The jelly is applied under the eyes, and is used to keep dirt or sand out of the eyes during plays. Petrolatum is a useful material when incorporated into candle wax formulas. The petrolatum softens the overall blend, allows the candle to incorporate additional fragrance oil, and facilitates adhesion to the sidewall of glass. Industrial grade petrolatum can be combined with other materials to make effective rust proofing compounds. Petroleum jelly was formerly used as a way to pitch a spitball in baseball. Although the pitch was banned in 1920, pitchers sometimes throw "the spitter" surreptitiously.
Petroleum jelly is used to moisten plasticine, as part of a mix of hydrocarbons including greater (paraffin wax) and lesser (mineral oil) molecular weights. It is frequently applied on the face in mixed martial arts to prevent unnecessary cuts and tears from blows Petroleum jelly is commonly used as a personal lubricant. (Not recommended for use with condoms because it dissolves latex). It is used as a key ingredient for conditioners of ethnic hair. It is used in pomades to help users sculpt their hair.
It can be used to lubricate the anus if the patient is suffering from conditions like hemorrhoids or anal fissures.
The purpose of this is to allow the stool to pass through the rectum more easily and more freely in an effort to minimize any further damage to the tissue. It can also be used to lubricate the anus before taking rectal temperature. It can be used as a softener for cuticles.

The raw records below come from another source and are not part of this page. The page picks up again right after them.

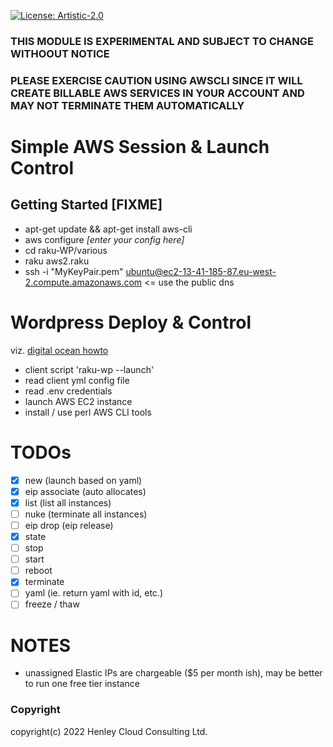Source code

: [![License: Artistic-2.0](https://img.shields.io/badge/License-Artistic%202.0-0298c3.svg)](https://opensource.org/licenses/Artistic-2.0)

### THIS MODULE IS EXPERIMENTAL AND SUBJECT TO CHANGE WITHOOUT NOTICE
### PLEASE EXERCISE CAUTION USING AWSCLI SINCE IT WILL CREATE BILLABLE AWS SERVICES IN YOUR ACCOUNT AND MAY NOT TERMINATE THEM AUTOMATICALLY

# Simple AWS Session & Launch Control

## Getting Started [FIXME]

- apt-get update && apt-get install aws-cli
- aws configure _[enter your config here]_
- cd raku-WP/various
- raku aws2.raku
- ssh -i "MyKeyPair.pem" ubuntu@ec2-13-41-185-87.eu-west-2.compute.amazonaws.com  <= use the public dns 

# Wordpress Deploy & Control

viz. [digital ocean howto](https://www.digitalocean.com/community/tutorials/how-to-install-wordpress-with-docker-compose#step-3-defining-services-with-docker-compose)

- client script 'raku-wp --launch'
- read client yml config file
- read .env credentials
- launch AWS EC2 instance
- install / use perl AWS CLI tools

# TODOs

- [x] new (launch based on yaml)
- [x] eip associate (auto allocates)
- [x] list (list all instances)
- [ ] nuke (terminate all instances)
- [ ] eip drop (eip release)
- [x] state
- [ ] stop
- [ ] start
- [ ] reboot
- [x] terminate
- [ ] yaml (ie. return yaml with id, etc.)
- [ ] freeze / thaw

# NOTES

- unassigned Elastic IPs are chargeable ($5 per month ish), may be better to run one free tier instance

### Copyright
copyright(c) 2022 Henley Cloud Consulting Ltd.
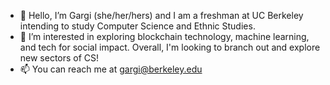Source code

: - 👋 Hello, I’m Gargi (she/her/hers) and I am a freshman at UC Berkeley intending to study Computer Science and Ethnic Studies.
- 🌱 I’m interested in exploring blockchain technology, machine learning, and tech for social impact. Overall, I'm looking to branch out and explore new sectors of CS!
- 📫 You can reach me at gargi@berkeley.edu

<!---
gargideshpande/gargideshpande is a ✨ special ✨ repository because its `README.md` (this file) appears on your GitHub profile.
You can click the Preview link to take a look at your changes.
--->
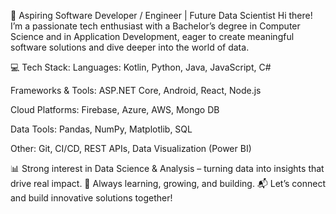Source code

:🚀 Aspiring Software Developer / Engineer | Future Data Scientist
Hi there! I’m a passionate tech enthusiast with a Bachelor’s degree in Computer Science and in Application Development, eager to create meaningful software solutions and dive deeper into the world of data.

💻 Tech Stack:
Languages: Kotlin, Python, Java, JavaScript, C#

Frameworks & Tools: ASP.NET Core, Android, React, Node.js

Cloud Platforms: Firebase, Azure, AWS, Mongo DB 

Data Tools: Pandas, NumPy, Matplotlib, SQL

Other: Git, CI/CD, REST APIs, Data Visualization (Power BI)

📊 Strong interest in Data Science & Analysis – turning data into insights that drive real impact.
🌱 Always learning, growing, and building.
📬 Let’s connect and build innovative solutions together!

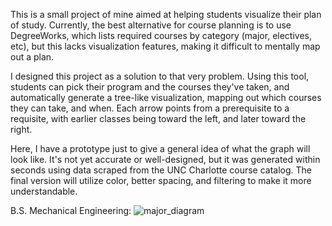 This is a small project of mine aimed at helping students visualize their plan of study. Currently, the best alternative for course planning is to use DegreeWorks, which lists required courses by category (major, electives, etc), but this lacks visualization features, making it difficult to mentally map out a plan. 

I designed this project as a solution to that very problem. Using this tool, students can pick their program and the courses they've taken, and automatically generate a tree-like visualization, mapping out which courses they can take, and when. Each arrow points from a prerequisite to a requisite, with earlier classes being toward the left, and later toward the right.



Here, I have a prototype just to give a general idea of what the graph will look like. It's not yet accurate or well-designed, but it was generated within seconds using data scraped from the UNC Charlotte course catalog. The final version will utilize color, better spacing, and filtering to make it more understandable.

B.S. Mechanical Engineering:
![major_diagram](https://github.com/user-attachments/assets/8984c419-6b2b-47a6-b8e6-420f08088aa7)
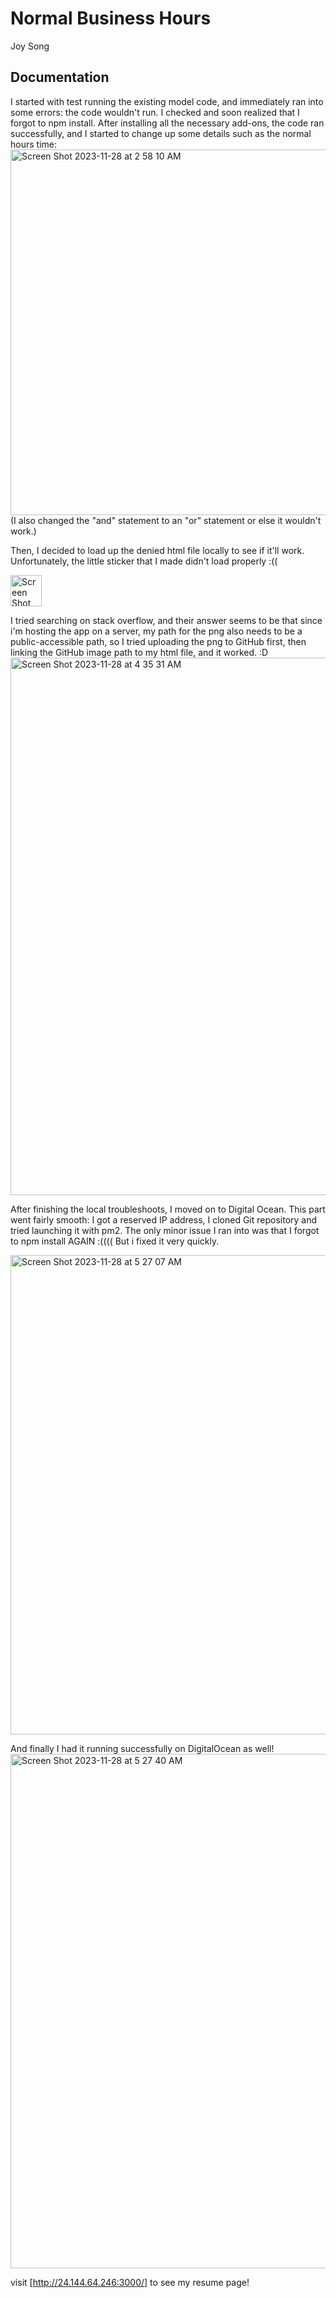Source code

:# Normal Business Hours
Joy Song

## Documentation
I started with test running the existing model code, and immediately ran into some errors: the code wouldn't run. I checked and soon realized that I forgot to npm install. After installing all the necessary add-ons, the code ran successfully, and I started to change up some details such as the normal hours time:
<img width="585" alt="Screen Shot 2023-11-28 at 2 58 10 AM" src="https://github.com/pancake0003/normal-business-hours/assets/146360951/6a6e4374-6944-43e3-8331-7e24c20fd23f">
(I also changed the "and" statement to an "or" statement or else it wouldn't work.)

Then, I decided to load up the denied html file locally to see if it'll work. Unfortunately, the little sticker that I made didn't load properly :((

<img width="50" alt="Screen Shot 2023-11-28 at 4 26 36 AM" src="https://github.com/pancake0003/normal-business-hours/assets/146360951/2c43fbd8-6400-4436-9920-caf2a593b59c">

I tried searching on stack overflow, and their answer seems to be that since i'm hosting the app on a server, my path for the png also needs to be a public-accessible path, so I tried uploading the png to GitHub first, then linking the GitHub image path to my html file, and it worked. :D
<img width="860" alt="Screen Shot 2023-11-28 at 4 35 31 AM" src="https://github.com/pancake0003/normal-business-hours/assets/146360951/3b99da4f-3838-4ba6-8a58-5b6ee9afb9a9">

After finishing the local troubleshoots, I moved on to Digital Ocean. This part went fairly smooth: I got a reserved IP address, I cloned Git repository and tried launching it with pm2. The only minor issue I ran into was that I forgot to npm install AGAIN :(((( But i fixed it very quickly. 

<img width="767" alt="Screen Shot 2023-11-28 at 5 27 07 AM" src="https://github.com/pancake0003/normal-business-hours/assets/146360951/9d16f764-3cfe-464a-8a39-5b197d283567">

And finally I had it running successfully on DigitalOcean as well!
<img width="823" alt="Screen Shot 2023-11-28 at 5 27 40 AM" src="https://github.com/pancake0003/normal-business-hours/assets/146360951/4415d85e-38c8-468c-a021-1d73c6f57952">

visit [http://24.144.64.246:3000/] to see my resume page!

It can be a treatment for chapped lips. It is sometimes spread on the teeth of beauty pageant contestants in order to prevent their lipstick from sticking to their teeth. It can be used to soften hardened leather. It can be used to finish wood, much like a mineral oil finish. It can be used as a release agent for plaster molds and castings. It can be used to coat corrosion-prone items such as metallic trinkets, non-stainless steel blades, and gun barrels prior to storage as it serves as an excellent and inexpensive water repellent.
It can be used when using a home hair dye kit, if put onto skin close to the hairline it can prevent the hair dye staining the skin. It can be used by long distance runners, who wear loose t-shirts (usually men), on their nipples to prevent chafing or bleeding caused by the shirt rubbing the nipples while running. It can be used for tinder, lightly coated on a cotton ball.

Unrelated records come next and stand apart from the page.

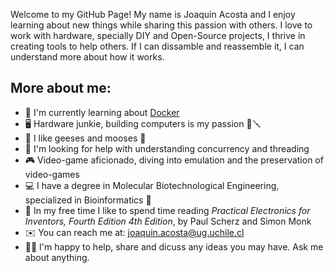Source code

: Welcome to my GitHub Page! My name is Joaquin Acosta and I enjoy learning about new things while sharing this passion with others. I love to work with hardware, specially DIY and Open-Source projects, I thrive in creating tools to help others. If I can dissamble and reassemble it, I can understand more about how it works.

## More about me:

+ :whale2: I'm currently learning about [Docker](https://github.com/docker)
+ :desktop_computer: Hardware junkie, building computers is my passion :toolbox::screwdriver:
+ :swan: I like geeses and mooses :deer:
+ :snake: I'm looking for help with understanding concurrency and threading
+ :video_game: Video-game aficionado, diving into emulation and the preservation of video-games 
+ :computer: I have a degree in Molecular Biotechnological Engineering, specialized in Bioinformatics :dna:
+ :book: In my free time I like to spend time reading *Practical Electronics for Inventors, Fourth Edition 4th Edition*, by Paul Scherz and Simon Monk
+ :envelope: You can reach me at: joaquin.acosta@ug.uchile.cl
+ :mage_man: I'm happy to help, share and dicuss any ideas you may have. Ask me about anything.

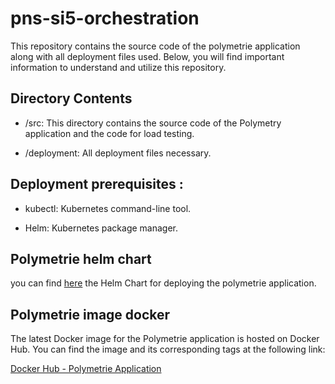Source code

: # pns-si5-orchestration
This repository contains the source code of the polymetrie application along with all deployment files used. Below, you will find important information to understand and utilize this repository.

## Directory Contents
* /src: This directory contains the source code of the Polymetry application and the code for load testing.

* /deployment: All deployment files necessary.
 ## Deployment prerequisites :
* kubectl: Kubernetes command-line tool.

* Helm: Kubernetes package manager.
## Polymetrie helm chart
you can find [here](https://github.com/sourour9/Helm-Chart-Polymetrie/tree/main) the Helm Chart for deploying the polymetrie application.

## Polymetrie image docker 
The latest Docker image for the Polymetrie application is hosted on Docker Hub. You can find the image and its corresponding tags at the following link:

[Docker Hub - Polymetrie Application](https://hub.docker.com/r/hamza125/polymetrie-increment/tags)
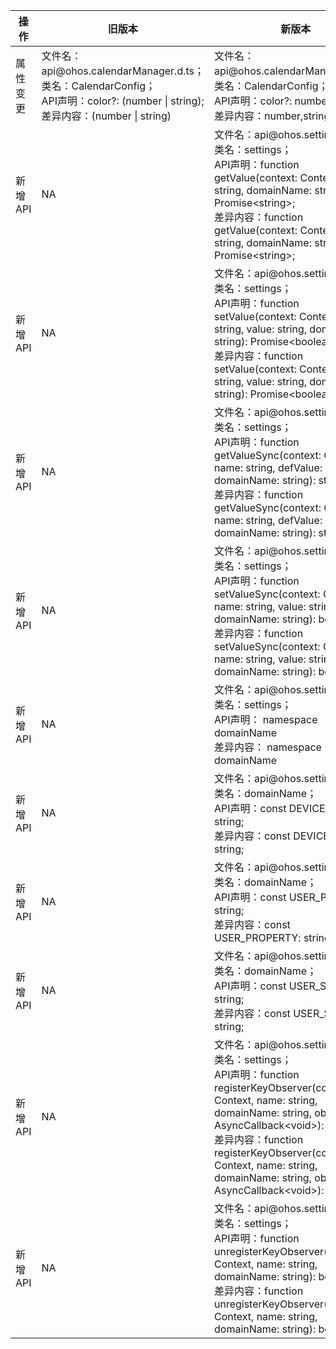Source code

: | 操作 | 旧版本 | 新版本 | d.ts文件 |
| ---- | ------ | ------ | -------- |
|属性变更|文件名：api\@ohos.calendarManager.d.ts；<br>类名：CalendarConfig；<br>API声明：color?: (number \| string);<br>差异内容：(number \| string)|文件名：api\@ohos.calendarManager.d.ts；<br>类名：CalendarConfig；<br>API声明：color?: number \| string;<br>差异内容：number,string|api\@ohos.calendarManager.d.ts|
|新增API|NA|文件名：api\@ohos.settings.d.ts；<br>类名：settings；<br>API声明：function getValue(context: Context, name: string, domainName: string): Promise\<string>;<br>差异内容：function getValue(context: Context, name: string, domainName: string): Promise\<string>;|api\@ohos.settings.d.ts|
|新增API|NA|文件名：api\@ohos.settings.d.ts；<br>类名：settings；<br>API声明：function setValue(context: Context, name: string, value: string, domainName: string): Promise\<boolean>;<br>差异内容：function setValue(context: Context, name: string, value: string, domainName: string): Promise\<boolean>;|api\@ohos.settings.d.ts|
|新增API|NA|文件名：api\@ohos.settings.d.ts；<br>类名：settings；<br>API声明：function getValueSync(context: Context, name: string, defValue: string, domainName: string): string;<br>差异内容：function getValueSync(context: Context, name: string, defValue: string, domainName: string): string;|api\@ohos.settings.d.ts|
|新增API|NA|文件名：api\@ohos.settings.d.ts；<br>类名：settings；<br>API声明：function setValueSync(context: Context, name: string, value: string, domainName: string): boolean;<br>差异内容：function setValueSync(context: Context, name: string, value: string, domainName: string): boolean;|api\@ohos.settings.d.ts|
|新增API|NA|文件名：api\@ohos.settings.d.ts；<br>类名：settings；<br>API声明： namespace domainName<br>差异内容： namespace domainName|api\@ohos.settings.d.ts|
|新增API|NA|文件名：api\@ohos.settings.d.ts；<br>类名：domainName；<br>API声明：const DEVICE_SHARED: string;<br>差异内容：const DEVICE_SHARED: string;|api\@ohos.settings.d.ts|
|新增API|NA|文件名：api\@ohos.settings.d.ts；<br>类名：domainName；<br>API声明：const USER_PROPERTY: string;<br>差异内容：const USER_PROPERTY: string;|api\@ohos.settings.d.ts|
|新增API|NA|文件名：api\@ohos.settings.d.ts；<br>类名：domainName；<br>API声明：const USER_SECURITY: string;<br>差异内容：const USER_SECURITY: string;|api\@ohos.settings.d.ts|
|新增API|NA|文件名：api\@ohos.settings.d.ts；<br>类名：settings；<br>API声明：function registerKeyObserver(context: Context, name: string, domainName: string, observer: AsyncCallback\<void>): boolean;<br>差异内容：function registerKeyObserver(context: Context, name: string, domainName: string, observer: AsyncCallback\<void>): boolean;|api\@ohos.settings.d.ts|
|新增API|NA|文件名：api\@ohos.settings.d.ts；<br>类名：settings；<br>API声明：function unregisterKeyObserver(context: Context, name: string, domainName: string): boolean;<br>差异内容：function unregisterKeyObserver(context: Context, name: string, domainName: string): boolean;|api\@ohos.settings.d.ts|
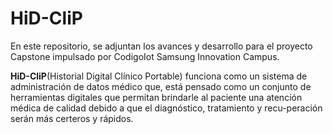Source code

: # HiD-CliP
En este repositorio, se adjuntan los avances y desarrollo para el proyecto Capstone impulsado por CodigoIot Samsung Innovation Campus.

**HiD-CliP**(Historial Digital Clínico Portable) funciona como un sistema de administración de datos médico que, está pensado como un conjunto de herramientas digitales que permitan brindarle al paciente una atención médica de calidad debido a que el diagnóstico, tratamiento y recu-peración serán más certeros y rápidos.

It was recommended by Porsche in the owner’s manual of their cars as a preservative for light alloy anodized Fuchs wheels to protect them against corrosion from road salts and brake dust. “Every three months (after regular cleaning) the wheels should be coated with petroleum jelly.” It was also recommended by Porsche in maintenance training documentation for lubrication (after cleaning) of "Weatherstrips on Doors, Hood, Tailgate, Sun Roof". The publication states "...before applying a new coat of lubricant...". "Only acid-free lubricants may be used, for example: glycerine, Vaseline, tire mounting paste, etc. These lubricants should be rubbed in and excessive lubricant wiped off with a soft cloth."